Taylor, a first-generation college graduate, said he didn’t know he wanted to be a teacher until he started doing it.

“When you interact with students, particularly at the undergraduate level, they’re coming in out of high school — they really don’t know what they want to do with their life,” he said. “You basically take them from being a young adult to an adult, and seeing that change going from freshmen to seniors is just everything.”

The transformation undergraduates go through in college is what motivates Taylor, he said.

“The best time I had in higher education was being either a chair or a faculty member,” he said.

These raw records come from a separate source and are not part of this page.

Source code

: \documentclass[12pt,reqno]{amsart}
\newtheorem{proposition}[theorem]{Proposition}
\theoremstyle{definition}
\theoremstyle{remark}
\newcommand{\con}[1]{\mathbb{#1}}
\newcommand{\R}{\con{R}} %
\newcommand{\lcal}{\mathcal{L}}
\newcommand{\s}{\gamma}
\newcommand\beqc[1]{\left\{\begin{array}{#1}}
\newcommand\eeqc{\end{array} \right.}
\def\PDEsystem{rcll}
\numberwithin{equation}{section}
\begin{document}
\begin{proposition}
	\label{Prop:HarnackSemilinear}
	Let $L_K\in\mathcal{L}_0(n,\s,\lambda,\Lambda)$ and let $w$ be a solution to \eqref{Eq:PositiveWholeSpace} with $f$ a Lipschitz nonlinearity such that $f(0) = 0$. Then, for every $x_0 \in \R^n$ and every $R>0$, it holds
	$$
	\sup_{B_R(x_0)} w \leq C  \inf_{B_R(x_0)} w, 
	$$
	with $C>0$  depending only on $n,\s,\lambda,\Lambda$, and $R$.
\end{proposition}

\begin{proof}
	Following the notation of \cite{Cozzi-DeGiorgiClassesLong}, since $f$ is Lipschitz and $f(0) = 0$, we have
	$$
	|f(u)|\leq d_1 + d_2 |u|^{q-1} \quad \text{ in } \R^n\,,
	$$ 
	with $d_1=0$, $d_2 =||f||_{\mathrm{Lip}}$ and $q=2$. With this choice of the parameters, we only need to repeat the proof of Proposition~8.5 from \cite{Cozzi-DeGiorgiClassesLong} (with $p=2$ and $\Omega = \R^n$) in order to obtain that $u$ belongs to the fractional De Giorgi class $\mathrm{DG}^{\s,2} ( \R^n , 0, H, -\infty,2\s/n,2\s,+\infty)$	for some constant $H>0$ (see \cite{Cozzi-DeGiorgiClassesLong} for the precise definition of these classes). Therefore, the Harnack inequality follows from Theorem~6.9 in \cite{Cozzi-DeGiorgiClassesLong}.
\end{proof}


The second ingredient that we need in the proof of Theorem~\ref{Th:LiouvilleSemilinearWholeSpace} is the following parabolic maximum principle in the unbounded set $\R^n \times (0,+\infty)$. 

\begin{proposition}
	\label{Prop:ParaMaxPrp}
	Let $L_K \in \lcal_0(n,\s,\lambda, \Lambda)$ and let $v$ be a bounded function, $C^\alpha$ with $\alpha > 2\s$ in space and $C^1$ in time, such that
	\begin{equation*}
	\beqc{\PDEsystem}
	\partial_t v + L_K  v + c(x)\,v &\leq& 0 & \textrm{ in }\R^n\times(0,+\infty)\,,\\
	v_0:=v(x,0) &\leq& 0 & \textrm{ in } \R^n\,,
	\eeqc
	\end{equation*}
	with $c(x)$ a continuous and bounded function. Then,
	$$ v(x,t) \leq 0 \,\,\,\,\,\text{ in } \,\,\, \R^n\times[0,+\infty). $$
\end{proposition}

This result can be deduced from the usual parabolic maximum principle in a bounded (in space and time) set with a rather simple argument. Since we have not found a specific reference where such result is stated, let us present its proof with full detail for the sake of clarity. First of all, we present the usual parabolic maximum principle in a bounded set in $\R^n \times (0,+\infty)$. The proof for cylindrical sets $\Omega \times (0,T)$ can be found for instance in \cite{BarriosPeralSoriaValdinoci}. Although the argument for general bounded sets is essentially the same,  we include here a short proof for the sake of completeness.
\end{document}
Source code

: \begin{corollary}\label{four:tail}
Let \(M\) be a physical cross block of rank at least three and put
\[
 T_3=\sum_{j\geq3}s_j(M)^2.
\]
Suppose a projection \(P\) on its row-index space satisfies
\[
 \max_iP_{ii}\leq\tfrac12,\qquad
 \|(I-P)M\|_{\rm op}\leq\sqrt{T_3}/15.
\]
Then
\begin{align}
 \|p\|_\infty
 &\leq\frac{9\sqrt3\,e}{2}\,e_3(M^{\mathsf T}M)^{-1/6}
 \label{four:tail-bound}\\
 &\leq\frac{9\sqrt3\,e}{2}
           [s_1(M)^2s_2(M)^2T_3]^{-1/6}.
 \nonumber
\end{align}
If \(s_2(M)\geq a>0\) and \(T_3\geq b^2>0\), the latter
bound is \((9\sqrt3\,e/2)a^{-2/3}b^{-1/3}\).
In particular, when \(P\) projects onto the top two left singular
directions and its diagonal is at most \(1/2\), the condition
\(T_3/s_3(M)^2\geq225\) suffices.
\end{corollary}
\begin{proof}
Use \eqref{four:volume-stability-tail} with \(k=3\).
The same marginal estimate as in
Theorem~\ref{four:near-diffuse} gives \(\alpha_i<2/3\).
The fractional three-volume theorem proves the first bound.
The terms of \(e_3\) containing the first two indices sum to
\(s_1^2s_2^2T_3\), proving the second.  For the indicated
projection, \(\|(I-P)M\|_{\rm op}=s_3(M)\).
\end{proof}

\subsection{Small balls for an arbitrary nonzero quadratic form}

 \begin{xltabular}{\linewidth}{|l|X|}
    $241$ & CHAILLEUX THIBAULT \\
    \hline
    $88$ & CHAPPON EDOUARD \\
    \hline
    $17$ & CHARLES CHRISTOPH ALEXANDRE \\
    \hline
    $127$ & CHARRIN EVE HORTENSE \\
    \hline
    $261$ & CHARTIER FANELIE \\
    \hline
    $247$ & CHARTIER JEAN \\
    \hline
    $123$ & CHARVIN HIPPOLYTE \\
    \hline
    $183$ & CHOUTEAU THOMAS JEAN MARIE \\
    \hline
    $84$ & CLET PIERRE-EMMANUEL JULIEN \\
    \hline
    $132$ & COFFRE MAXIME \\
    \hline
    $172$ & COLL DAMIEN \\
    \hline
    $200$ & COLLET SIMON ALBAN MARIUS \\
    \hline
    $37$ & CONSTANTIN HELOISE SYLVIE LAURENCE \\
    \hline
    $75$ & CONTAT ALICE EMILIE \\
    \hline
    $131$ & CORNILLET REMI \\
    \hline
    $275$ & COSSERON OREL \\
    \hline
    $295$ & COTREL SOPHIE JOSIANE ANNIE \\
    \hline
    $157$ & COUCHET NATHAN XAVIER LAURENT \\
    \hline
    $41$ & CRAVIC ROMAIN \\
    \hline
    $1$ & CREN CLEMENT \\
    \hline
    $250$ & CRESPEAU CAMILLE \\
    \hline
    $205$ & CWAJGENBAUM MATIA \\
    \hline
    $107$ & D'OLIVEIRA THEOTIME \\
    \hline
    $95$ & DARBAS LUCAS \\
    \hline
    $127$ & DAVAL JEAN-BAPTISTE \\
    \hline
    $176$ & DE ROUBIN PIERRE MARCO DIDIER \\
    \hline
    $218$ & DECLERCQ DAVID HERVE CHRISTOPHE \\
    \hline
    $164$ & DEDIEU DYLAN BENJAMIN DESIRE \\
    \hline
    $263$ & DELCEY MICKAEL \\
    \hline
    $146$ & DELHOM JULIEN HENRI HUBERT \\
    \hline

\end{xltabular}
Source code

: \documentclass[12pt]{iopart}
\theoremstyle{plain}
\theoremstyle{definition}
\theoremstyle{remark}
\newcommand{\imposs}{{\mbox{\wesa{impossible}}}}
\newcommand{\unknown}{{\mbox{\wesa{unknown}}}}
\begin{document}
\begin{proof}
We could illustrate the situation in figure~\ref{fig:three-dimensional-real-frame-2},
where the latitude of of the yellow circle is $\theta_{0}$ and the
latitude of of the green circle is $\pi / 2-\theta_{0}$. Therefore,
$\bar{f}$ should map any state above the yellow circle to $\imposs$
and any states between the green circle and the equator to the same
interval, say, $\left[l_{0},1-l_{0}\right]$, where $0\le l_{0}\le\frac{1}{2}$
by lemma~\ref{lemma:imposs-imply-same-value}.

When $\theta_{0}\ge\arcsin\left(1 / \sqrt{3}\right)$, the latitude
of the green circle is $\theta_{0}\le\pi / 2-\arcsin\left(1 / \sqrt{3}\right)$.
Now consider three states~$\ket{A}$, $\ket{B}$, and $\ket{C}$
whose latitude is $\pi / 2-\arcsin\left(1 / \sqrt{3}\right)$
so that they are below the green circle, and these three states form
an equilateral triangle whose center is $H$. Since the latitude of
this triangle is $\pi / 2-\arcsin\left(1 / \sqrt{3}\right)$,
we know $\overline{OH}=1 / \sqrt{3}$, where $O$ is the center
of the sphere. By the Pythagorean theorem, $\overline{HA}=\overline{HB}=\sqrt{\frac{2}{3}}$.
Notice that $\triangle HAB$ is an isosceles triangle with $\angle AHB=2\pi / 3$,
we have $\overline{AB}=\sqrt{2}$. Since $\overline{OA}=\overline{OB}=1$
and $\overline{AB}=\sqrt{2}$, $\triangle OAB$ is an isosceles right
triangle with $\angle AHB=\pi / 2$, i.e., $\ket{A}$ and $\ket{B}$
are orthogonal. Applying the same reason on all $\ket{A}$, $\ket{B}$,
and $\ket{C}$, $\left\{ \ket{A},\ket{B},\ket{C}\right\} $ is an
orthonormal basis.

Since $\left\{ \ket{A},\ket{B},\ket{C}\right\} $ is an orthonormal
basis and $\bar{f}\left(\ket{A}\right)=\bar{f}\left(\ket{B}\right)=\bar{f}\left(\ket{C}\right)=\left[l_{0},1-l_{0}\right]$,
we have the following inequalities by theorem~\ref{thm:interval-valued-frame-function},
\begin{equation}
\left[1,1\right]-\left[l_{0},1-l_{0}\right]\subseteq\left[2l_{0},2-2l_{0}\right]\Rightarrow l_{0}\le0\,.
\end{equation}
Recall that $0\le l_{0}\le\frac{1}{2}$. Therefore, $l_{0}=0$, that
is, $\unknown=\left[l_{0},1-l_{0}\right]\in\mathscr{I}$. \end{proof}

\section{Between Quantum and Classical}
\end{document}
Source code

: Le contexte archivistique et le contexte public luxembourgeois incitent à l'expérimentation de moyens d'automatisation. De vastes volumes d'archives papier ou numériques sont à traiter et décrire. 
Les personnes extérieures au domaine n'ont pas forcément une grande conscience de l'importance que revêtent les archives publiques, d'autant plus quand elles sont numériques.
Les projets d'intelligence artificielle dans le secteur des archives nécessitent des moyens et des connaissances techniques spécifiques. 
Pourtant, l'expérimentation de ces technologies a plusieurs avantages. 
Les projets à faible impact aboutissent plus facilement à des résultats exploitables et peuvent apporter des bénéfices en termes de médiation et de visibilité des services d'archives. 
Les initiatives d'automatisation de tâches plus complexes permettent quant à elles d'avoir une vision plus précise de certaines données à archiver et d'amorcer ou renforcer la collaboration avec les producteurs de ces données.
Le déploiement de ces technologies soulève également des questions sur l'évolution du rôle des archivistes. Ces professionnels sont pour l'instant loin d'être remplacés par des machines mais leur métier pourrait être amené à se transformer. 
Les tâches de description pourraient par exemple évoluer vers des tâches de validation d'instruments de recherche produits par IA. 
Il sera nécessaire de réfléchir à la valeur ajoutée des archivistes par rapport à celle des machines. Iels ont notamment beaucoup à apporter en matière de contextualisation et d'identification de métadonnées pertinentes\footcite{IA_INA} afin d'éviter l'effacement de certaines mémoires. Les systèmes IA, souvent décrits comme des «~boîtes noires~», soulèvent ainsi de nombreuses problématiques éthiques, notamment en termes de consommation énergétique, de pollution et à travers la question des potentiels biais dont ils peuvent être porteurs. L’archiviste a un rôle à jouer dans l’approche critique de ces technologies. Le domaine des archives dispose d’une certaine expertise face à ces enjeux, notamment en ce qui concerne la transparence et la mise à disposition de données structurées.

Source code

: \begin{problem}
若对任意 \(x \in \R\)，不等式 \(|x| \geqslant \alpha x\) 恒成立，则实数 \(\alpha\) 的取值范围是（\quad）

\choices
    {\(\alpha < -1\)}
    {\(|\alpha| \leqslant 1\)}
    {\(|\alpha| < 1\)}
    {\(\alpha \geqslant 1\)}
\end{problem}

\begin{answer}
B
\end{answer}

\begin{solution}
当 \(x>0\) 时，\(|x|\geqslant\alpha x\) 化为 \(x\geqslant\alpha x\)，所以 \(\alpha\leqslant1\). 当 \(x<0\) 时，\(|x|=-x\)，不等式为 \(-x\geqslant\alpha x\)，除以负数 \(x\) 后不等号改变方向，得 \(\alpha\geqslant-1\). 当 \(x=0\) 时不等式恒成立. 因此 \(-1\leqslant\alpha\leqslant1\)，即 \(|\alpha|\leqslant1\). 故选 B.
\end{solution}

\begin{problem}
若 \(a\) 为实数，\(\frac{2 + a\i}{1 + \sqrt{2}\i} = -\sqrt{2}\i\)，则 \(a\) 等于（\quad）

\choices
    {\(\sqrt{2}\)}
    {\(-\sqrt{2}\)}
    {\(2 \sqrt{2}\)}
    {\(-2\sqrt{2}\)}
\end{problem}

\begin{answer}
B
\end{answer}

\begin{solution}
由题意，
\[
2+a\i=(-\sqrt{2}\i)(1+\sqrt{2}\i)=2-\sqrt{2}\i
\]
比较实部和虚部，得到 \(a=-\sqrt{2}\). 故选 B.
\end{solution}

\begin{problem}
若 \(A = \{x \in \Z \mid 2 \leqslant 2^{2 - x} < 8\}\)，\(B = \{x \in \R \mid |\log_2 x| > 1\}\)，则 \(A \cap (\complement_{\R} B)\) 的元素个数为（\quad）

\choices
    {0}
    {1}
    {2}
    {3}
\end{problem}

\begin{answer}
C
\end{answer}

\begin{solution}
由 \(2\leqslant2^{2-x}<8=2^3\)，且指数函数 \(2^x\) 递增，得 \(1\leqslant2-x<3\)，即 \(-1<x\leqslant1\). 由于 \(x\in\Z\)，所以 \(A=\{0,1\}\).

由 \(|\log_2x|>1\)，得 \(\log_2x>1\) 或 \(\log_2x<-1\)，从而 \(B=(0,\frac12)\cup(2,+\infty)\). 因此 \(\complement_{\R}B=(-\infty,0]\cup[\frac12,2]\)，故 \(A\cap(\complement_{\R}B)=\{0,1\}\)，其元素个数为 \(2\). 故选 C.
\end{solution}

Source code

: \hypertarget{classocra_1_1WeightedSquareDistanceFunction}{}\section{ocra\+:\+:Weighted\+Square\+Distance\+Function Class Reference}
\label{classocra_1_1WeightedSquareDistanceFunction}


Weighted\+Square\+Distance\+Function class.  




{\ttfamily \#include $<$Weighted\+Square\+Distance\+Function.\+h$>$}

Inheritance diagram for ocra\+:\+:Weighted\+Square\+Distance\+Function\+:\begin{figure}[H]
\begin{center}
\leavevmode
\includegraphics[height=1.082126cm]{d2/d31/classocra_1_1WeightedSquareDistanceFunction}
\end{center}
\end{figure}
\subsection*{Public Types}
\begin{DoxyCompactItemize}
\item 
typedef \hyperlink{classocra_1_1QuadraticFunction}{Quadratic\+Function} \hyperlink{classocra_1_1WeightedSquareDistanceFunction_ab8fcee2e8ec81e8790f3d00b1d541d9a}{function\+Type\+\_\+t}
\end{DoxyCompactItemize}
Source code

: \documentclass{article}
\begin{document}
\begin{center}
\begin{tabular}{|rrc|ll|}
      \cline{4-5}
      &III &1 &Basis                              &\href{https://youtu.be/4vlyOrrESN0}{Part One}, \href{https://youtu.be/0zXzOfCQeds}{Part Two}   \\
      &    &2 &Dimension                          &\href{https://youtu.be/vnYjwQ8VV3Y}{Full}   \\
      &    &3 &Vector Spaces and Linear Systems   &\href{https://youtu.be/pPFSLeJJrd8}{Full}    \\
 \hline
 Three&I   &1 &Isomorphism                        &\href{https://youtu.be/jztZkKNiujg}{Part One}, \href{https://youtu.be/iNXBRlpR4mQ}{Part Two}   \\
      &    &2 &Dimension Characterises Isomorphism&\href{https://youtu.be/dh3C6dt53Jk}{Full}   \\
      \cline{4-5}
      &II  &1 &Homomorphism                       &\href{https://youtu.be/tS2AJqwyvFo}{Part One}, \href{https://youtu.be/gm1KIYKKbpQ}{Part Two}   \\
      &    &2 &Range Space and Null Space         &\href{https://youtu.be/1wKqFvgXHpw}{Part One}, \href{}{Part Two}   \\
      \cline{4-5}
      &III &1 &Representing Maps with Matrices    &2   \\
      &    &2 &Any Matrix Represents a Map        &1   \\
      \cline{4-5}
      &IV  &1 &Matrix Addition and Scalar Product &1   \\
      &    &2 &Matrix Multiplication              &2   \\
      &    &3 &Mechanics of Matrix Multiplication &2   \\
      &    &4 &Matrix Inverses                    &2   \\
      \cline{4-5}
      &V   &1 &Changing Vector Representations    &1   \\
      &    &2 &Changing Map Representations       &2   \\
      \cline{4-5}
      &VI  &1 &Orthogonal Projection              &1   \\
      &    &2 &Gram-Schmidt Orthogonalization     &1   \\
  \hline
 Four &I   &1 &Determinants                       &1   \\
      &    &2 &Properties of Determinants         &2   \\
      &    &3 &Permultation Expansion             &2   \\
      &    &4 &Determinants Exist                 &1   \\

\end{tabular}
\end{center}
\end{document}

Since 2018, Taylor has served as provost and senior vice president for academic affairs at Marshall University in West Virginia. He previously served as interim provost and vice president for academic affairs at Austin Peay State University in Tennessee where he was also dean of the College of Science and Mathematics.

His job as interim provost at Austin Peay State University was not something he initially desired to do, Taylor said. The university’s president at the time, however, changed his viewpoint.

“The entire campus culture revolved around who was the president,” he said. “We had a particularly outstanding president for about seven years and the campus culture was amazing. And things got accomplished because of that culture.”

Taylor said improving faculty morale is key to improving student success, something he is looking forward to doing at Lamar.

“If faculty are happy, if they want to be involved, they will do all the things that you need to do to help with students,” he said.

Taylor speaks with Tilisa Thibodeaux, dean of the Reaud Honors College and TALH program, June 17, at a meet and greet with faculty and staff in the Herman Iles Building of the John Gray Center. UP photo by Olivia Malick
Taylor speaks with Tilisa Thibodeaux, dean of the Reaud Honors College and TALH program, June 17, at a meet and greet with faculty and staff in the Herman Iles Building of the John Gray Center. UP photo by Olivia Malick

Taylor said he wanted to create a culture like that on a campus. He looked to Lamar and was intrigued by its strategic plan, he said.

“When you look at your strategic plan, it is student centered,” he said. “Of the five pillars, the first three are all focused on students — one on student success, and the next one, which really got me excited, is what happened to students when they graduate.”

Taylor said stackable credentials ensure that students find jobs after they graduate regardless of the degree they earned.

His experience as a physics chair taught him how to help students build upon their liberal arts degrees, because it can be difficult to get a job with a bachelor’s in a discipline like physics, he said.

Taylor said right now he’s in the learning stages — learning about Lamar, its history, and its surrounding community, but he’s excited about what the future holds.

“I’m blown away by the beauty of the campus and the way it looks,” he said. “It just seems like things are primed for some incredible things to happen.”

There was no official date given as to when Taylor is supposed to start his tenure, but it is expected to begin in summer.